FYI, your believability score is diminished when you base your arguments on the severely biased "opinion" of a known anti-business and anti-physician reporter with a paper that has proven its intent to distance itself from true journalistic rigor.
What has happened to the idea of hearing both sides of the story? For example, has anyone asked any of the physicians named to disclose exactly what it is that they do for the compensation they receive? Now, there's an idea . . .you might learn something?
Anonymous of 3 June, 11:54 AM-
Do you perhaps have any evidence that the reporter is "anti-business and anti-physician," or that the New York Times "has proven its intent to distance itself from true journalistic rigor?" Otherwise, I presume you are just trying an ad hominem.
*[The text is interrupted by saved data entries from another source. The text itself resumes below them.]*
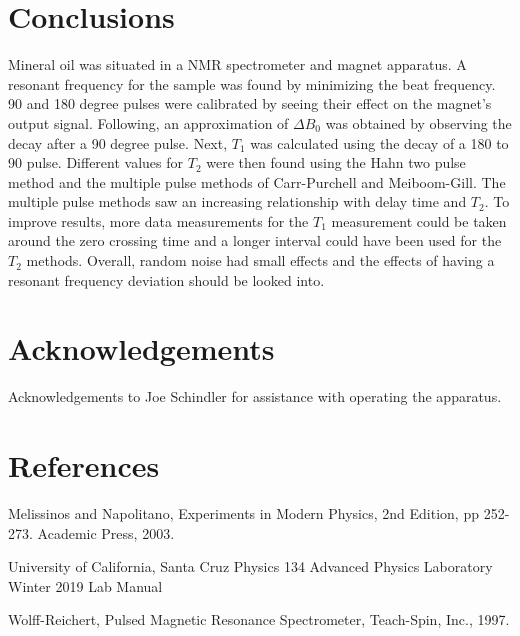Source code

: \documentclass[]{report}
\begin{document}
	
\section{Conclusions}

Mineral oil was situated in a NMR spectrometer and magnet apparatus. A resonant frequency for the sample was found by minimizing the beat frequency. 90 and 180 degree pulses were calibrated by seeing their effect on the magnet's output signal. Following, an approximation of $\Delta B_{0}$ was obtained by observing the decay after a 90 degree pulse. Next, $T_{1}$ was calculated using the decay of a 180 to 90 pulse. Different values for $T_{2}$ were then found using the Hahn two pulse method and the multiple pulse methods of Carr-Purchell and Meiboom-Gill. The multiple pulse methods saw an increasing relationship with delay time and $T_{2}$. To improve results, more data measurements for the $T_{1}$ measurement could be taken around the zero crossing time and a longer interval could have been used for the $T_{2}$ methods. Overall, random noise had small effects and the effects of having a resonant frequency deviation should be looked into. 


\section{Acknowledgements}

Acknowledgements to Joe Schindler for assistance with operating the apparatus.

\section{References}

	Melissinos and Napolitano, Experiments in Modern Physics, 2nd Edition, pp 252-273. Academic Press, 2003.

\smallskip

	University of California, Santa Cruz Physics 134 Advanced Physics Laboratory Winter 2019 Lab Manual

\smallskip

	Wolff-Reichert, Pulsed Magnetic Resonance Spectrometer, Teach-Spin, Inc., 1997.







\end{document}
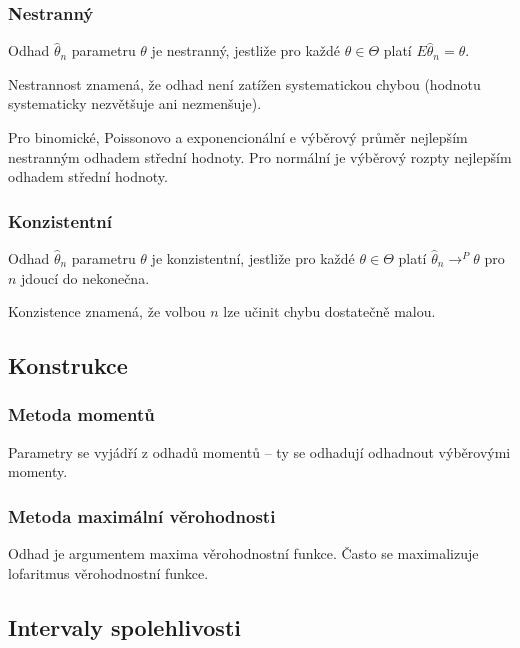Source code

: \subsubsection*{Nestranný}

Odhad $\hat{\theta}_n$ parametru $\theta$ je nestranný, jestliže pro každé $\theta \in \Theta$ platí $E\hat{\theta}_n = \theta$.

Nestrannost znamená, že odhad není zatížen systematickou chybou (hodnotu systematicky nezvětšuje ani nezmenšuje).

Pro binomické, Poissonovo a exponencionální e výběrový průměr nejlepším nestranným odhadem střední hodnoty.
Pro normální je výběrový rozpty nejlepším odhadem střední hodnoty.

\subsubsection*{Konzistentní}

Odhad $\hat{\theta}_n$ parametru $\theta$ je konzistentní, jestliže pro každé $\theta \in \Theta$ platí $\hat{\theta}_n \rightarrow^{P}\theta$ pro $n$ jdoucí do nekonečna.

Konzistence znamená, že volbou $n$ lze učinit chybu dostatečně malou.

\subsection{Konstrukce}

\subsubsection*{Metoda momentů}

Parametry se vyjádří z odhadů momentů -- ty se odhadují odhadnout výběrovými momenty.

\subsubsection*{Metoda maximální věrohodnosti}

Odhad je argumentem maxima věrohodnostní funkce.
Často se maximalizuje lofaritmus věrohodnostní funkce.

\subsection{Intervaly spolehlivosti}
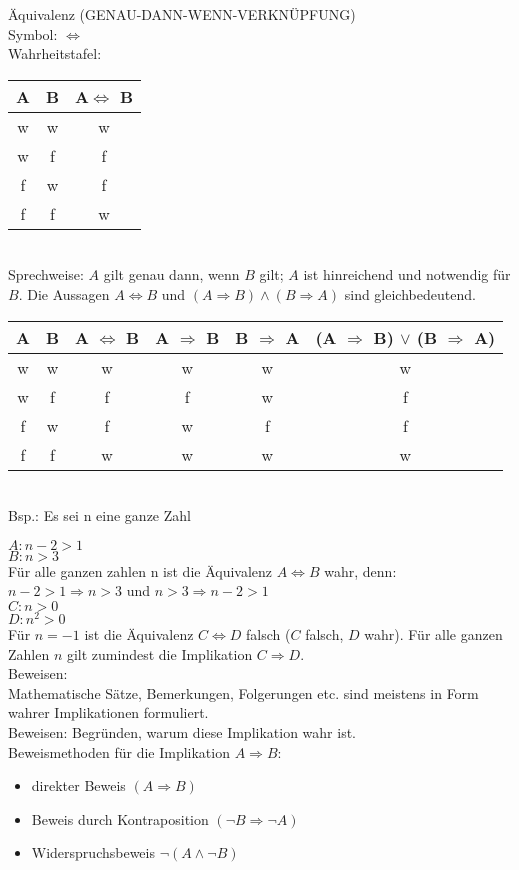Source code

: \documentclass[10pt,a4paper,numbers=endperiod]{scrartcl}
\theoremstyle{definition}
\begin{document}
Äquivalenz (GENAU-DANN-WENN-VERKNÜPFUNG)\\
Symbol: $\Leftrightarrow$\\
Wahrheitstafel: 
\begin{tabular}{c|c|c}
	A & B & A$\Leftrightarrow$ B \\
	\hline
	w & w & w \\
	w & f & f \\
	f & w & f \\
	f & f & w \\
\end{tabular}\\


Sprechweise: $A$ gilt genau dann, wenn $B$ gilt; $A$ ist hinreichend und notwendig für $B$. Die Aussagen $A \Leftrightarrow B$ und $(A \Rightarrow B) \wedge (B \Rightarrow A)$ sind gleichbedeutend.\\

\begin{tabular}{c|c|c|c|c|c}
	A & B & A $\Leftrightarrow$ B & A $\Rightarrow$ B & B $\Rightarrow$ A & (A $\Rightarrow$ B) $\vee$ (B $\Rightarrow$ A) \\
	\hline
	w & w & w & w & w & w \\
	w & f & f & f & w & f \\
	f & w & f & w & f & f \\
	f & f & w & w & w & w \\
\end{tabular}\\

Bsp.: Es sei n eine ganze Zahl 

$A: n-2>1$\\
$B: n>3$\\
Für alle ganzen zahlen n ist die Äquivalenz $A \Leftrightarrow B$ wahr, denn:\\
$n-2>1 \Rightarrow n>3$ und $n>3 \Rightarrow n-2>1$\\
$C: n>0$\\
$D: n^2>0$\\
Für $n=-1$ ist die Äquivalenz $C \Leftrightarrow D$ falsch ($C$ falsch, $D$ wahr). Für alle ganzen Zahlen $n$ gilt zumindest die Implikation $C \Rightarrow D$.\\

Beweisen:\\
Mathematische Sätze, Bemerkungen, Folgerungen etc. sind meistens in Form wahrer Implikationen formuliert.\\
Beweisen: Begründen, warum diese Implikation wahr ist.\\
Beweismethoden für die Implikation $A \Rightarrow B$: 
\begin{itemize}
\item direkter Beweis $(A \Rightarrow B)$
\item Beweis durch Kontraposition $(\neg B \Rightarrow \neg A)$
\item Widerspruchsbeweis $\neg(A \wedge \neg B)$
\end{itemize}
\end{document}
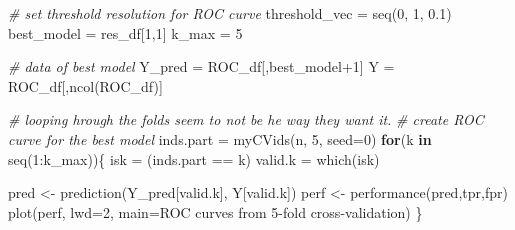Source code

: \documentclass[
  11pt,
]{article}
\newenvironment{Shaded}{\begin{snugshade}}{\end{snugshade}}
\newcommand{\AttributeTok}[1]{\textcolor[rgb]{0.77,0.63,0.00}{#1}}
\newcommand{\CommentTok}[1]{\textcolor[rgb]{0.56,0.35,0.01}{\textit{#1}}}
\newcommand{\ControlFlowTok}[1]{\textcolor[rgb]{0.13,0.29,0.53}{\textbf{#1}}}
\newcommand{\DecValTok}[1]{\textcolor[rgb]{0.00,0.00,0.81}{#1}}
\newcommand{\FloatTok}[1]{\textcolor[rgb]{0.00,0.00,0.81}{#1}}
\newcommand{\FunctionTok}[1]{\textcolor[rgb]{0.00,0.00,0.00}{#1}}
\newcommand{\NormalTok}[1]{#1}
\newcommand{\OtherTok}[1]{\textcolor[rgb]{0.56,0.35,0.01}{#1}}
\newcommand{\SpecialCharTok}[1]{\textcolor[rgb]{0.00,0.00,0.00}{#1}}
\newcommand{\StringTok}[1]{\textcolor[rgb]{0.31,0.60,0.02}{#1}}
\begin{document}
\begin{Shaded}
\begin{Highlighting}[]
\CommentTok{\# set threshold resolution for ROC curve}
\NormalTok{threshold\_vec }\OtherTok{=} \FunctionTok{seq}\NormalTok{(}\DecValTok{0}\NormalTok{, }\DecValTok{1}\NormalTok{, }\FloatTok{0.1}\NormalTok{)}
\NormalTok{best\_model }\OtherTok{=}\NormalTok{ res\_df[}\DecValTok{1}\NormalTok{,}\DecValTok{1}\NormalTok{]}
\NormalTok{k\_max }\OtherTok{=} \DecValTok{5}

\CommentTok{\# data of best model}
\NormalTok{Y\_pred }\OtherTok{=}\NormalTok{ ROC\_df[,best\_model}\SpecialCharTok{+}\DecValTok{1}\NormalTok{]}
\NormalTok{Y }\OtherTok{=}\NormalTok{ ROC\_df[,}\FunctionTok{ncol}\NormalTok{(ROC\_df)]}

\CommentTok{\# looping hrough the folds seem to not be he way they want it.}
\CommentTok{\# create ROC curve for the best model}
\NormalTok{inds.part }\OtherTok{=} \FunctionTok{myCVids}\NormalTok{(n, }\DecValTok{5}\NormalTok{, }\AttributeTok{seed=}\DecValTok{0}\NormalTok{)}
\ControlFlowTok{for}\NormalTok{(k }\ControlFlowTok{in} \FunctionTok{seq}\NormalTok{(}\DecValTok{1}\SpecialCharTok{:}\NormalTok{k\_max))\{}
\NormalTok{  isk }\OtherTok{=}\NormalTok{ (inds.part }\SpecialCharTok{==}\NormalTok{ k)}
\NormalTok{  valid.k }\OtherTok{=} \FunctionTok{which}\NormalTok{(isk)}
  
\NormalTok{  pred }\OtherTok{\textless{}{-}} \FunctionTok{prediction}\NormalTok{(Y\_pred[valid.k], Y[valid.k])}
\NormalTok{  perf }\OtherTok{\textless{}{-}} \FunctionTok{performance}\NormalTok{(pred,}\StringTok{\textquotesingle{}tpr\textquotesingle{}}\NormalTok{,}\StringTok{\textquotesingle{}fpr\textquotesingle{}}\NormalTok{)}
  \FunctionTok{plot}\NormalTok{(perf,}
       \AttributeTok{lwd=}\DecValTok{2}\NormalTok{,}
       \AttributeTok{main=}\StringTok{\textquotesingle{}ROC curves from 5{-}fold cross{-}validation\textquotesingle{}}\NormalTok{)}
\NormalTok{\}}
\end{Highlighting}
\end{Shaded}
\end{document}
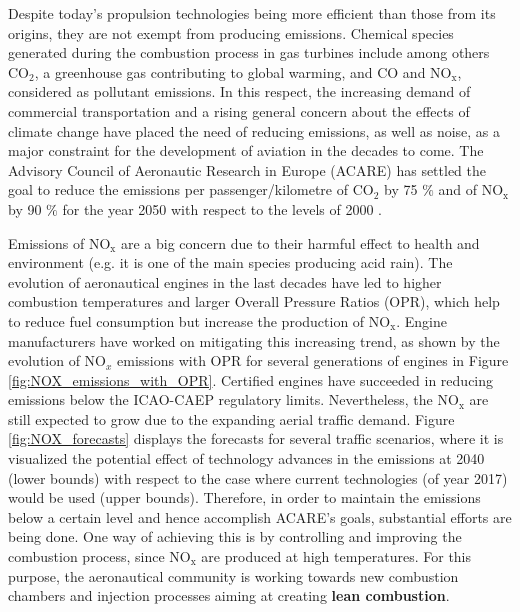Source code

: 
Despite today's propulsion technologies being more efficient than those from its origins, they are not exempt from producing emissions. Chemical species generated during the combustion process in gas turbines include among others CO$_2$, a greenhouse gas contributing to global warming, and CO and NO$_\mathrm{x}$, considered as pollutant emissions. In this respect, the increasing demand of commercial transportation and a rising general concern about the effects of climate change have placed the need of reducing emissions, as well as noise, as a major constraint for the development of aviation in the decades to come. The Advisory Council of Aeronautic Research in Europe (ACARE) has settled the goal to reduce the emissions per passenger/kilometre of CO$_2$ by 75 $\%$ and of NO$_\mathrm{x}$ by 90 $\%$ for the year 2050 with respect to the levels of 2000 .

Emissions of NO$_\mathrm{x}$ are a big concern due to their harmful effect to health and environment (e.g. it is one of the main species producing acid rain). The evolution of aeronautical engines in the last decades have led to higher combustion temperatures and larger Overall Pressure Ratios (OPR), which help to reduce fuel consumption but increase the production of NO$_\mathrm{x}$. Engine manufacturers have worked on mitigating this increasing trend, as shown by the evolution of NO$_x$ emissions with OPR for several generations of engines in Figure \ref{fig:NOX_emissions_with_OPR}. Certified engines have succeeded in reducing emissions below the ICAO-CAEP regulatory limits. Nevertheless, the NO$_\mathrm{x}$ are still expected to grow due to the expanding aerial traffic demand. Figure \ref{fig:NOX_forecasts} displays the forecasts for several traffic scenarios, where it is visualized the potential effect of technology advances in the emissions at 2040 (lower bounds) with respect to the case where current technologies (of year 2017) would be used (upper bounds). Therefore, in order to maintain the emissions below a certain level and hence accomplish ACARE's goals, substantial efforts are being done. One way of achieving this is by controlling and improving the combustion process, since NO$_\mathrm{x}$ are produced at high temperatures. For this purpose, the aeronautical community is working towards new combustion chambers and injection processes aiming at creating \textbf{lean combustion}.


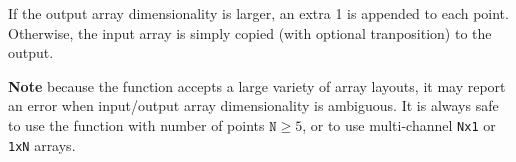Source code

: If the output array dimensionality is larger, an extra 1 is appended to each point.  Otherwise, the input array is simply copied (with optional tranposition) to the output.

\textbf{Note} because the function accepts a large variety of array layouts, it may report an error when input/output array dimensionality is ambiguous. It is always safe to use the function with number of points $\texttt{N} \ge 5$, or to use multi-channel \texttt{Nx1} or \texttt{1xN} arrays.


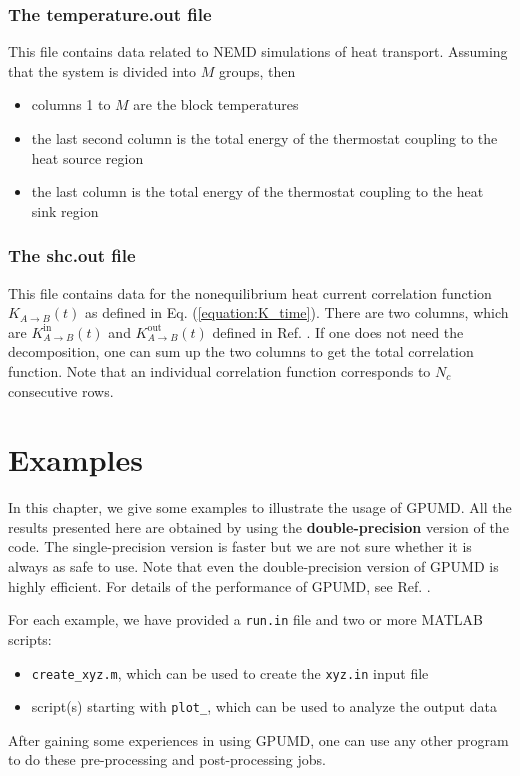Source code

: \documentclass[12pt,a4paper]{report}
\begin{document}
\subsection{The temperature.out file}

This file contains data related to NEMD simulations of heat transport. Assuming that the system is divided into $M$ groups, then
\begin{itemize}
\item columns 1 to $M$ are the block temperatures
\item the last second column is the total energy of the thermostat coupling to the heat source region
\item the last column is the total energy of the thermostat coupling to the heat sink region
\end{itemize}


\subsection{The shc.out file}

This file contains data for the nonequilibrium heat current correlation function $K_{A \rightarrow B}(t)$ as defined in Eq. (\ref{equation:K_time}). There are two columns, which are $K_{A \rightarrow B}^{\text{in}}(t)$ and $K_{A \rightarrow B}^{\text{out}}(t)$ defined in Ref. \cite{fan2017prb}. If one does not need the decomposition, one can sum up the two columns to get the total correlation function. Note that an individual correlation function corresponds to $N_c$ consecutive rows.

\chapter{Examples}

In this chapter, we give some examples to illustrate the usage of GPUMD. All the results presented here are obtained by using the \textbf{double-precision} version of the code. The single-precision version is faster but we are not sure whether it is always as safe to use.
Note that even the double-precision version of GPUMD is highly efficient. For details of the performance of GPUMD, see Ref. \cite{fan2017cpc}.

For each example, we have provided a \verb"run.in" file and two or more MATLAB scripts:
\begin{itemize}
\item \verb"create_xyz.m", which can be used to create the \verb"xyz.in" input file
\item script(s) starting with \verb"plot_", which can be used to analyze the output data
\end{itemize}
After gaining some experiences in using GPUMD, one can use any other program to do these pre-processing and post-processing jobs.
\end{document}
The article documented attempts to get comments from the physicians. They could have used that to disclose what they were really consulting about, but all failed to respond or declined to comment on that issue.
I increasingly see why there may have been such seemingly paradoxical resistance to my creation of a true, unbiased device-evaluation information system in invasive cardiology in a large hospital a decade ago.
"The article documented attempts to get comments from the physicians" Just a request for you to carefully consider the source, and then make the call.
Sign # 5: Conflicts
This is not about pens, pencils, paperweights, and clocks. Do ya think that these doctors are getting more from the company than from their care (or lack thereof) of patients with Medicare insurance?
Oh yes, one more thing, did anyone check the indications and appropriateness of implanting the devices?
Gee, EHRs and CPOEs should surely be able to reduce these excessive costs, no? :-)
What do you say to a patient who needs that device to live a better life?
How then is this any change from the circus ring involved in patients receiving devices that really are on the technological forefront of the market?
Perhaps companies with embedded relationships discourage the new technologies on the block because they cannot profit from what they have not developed.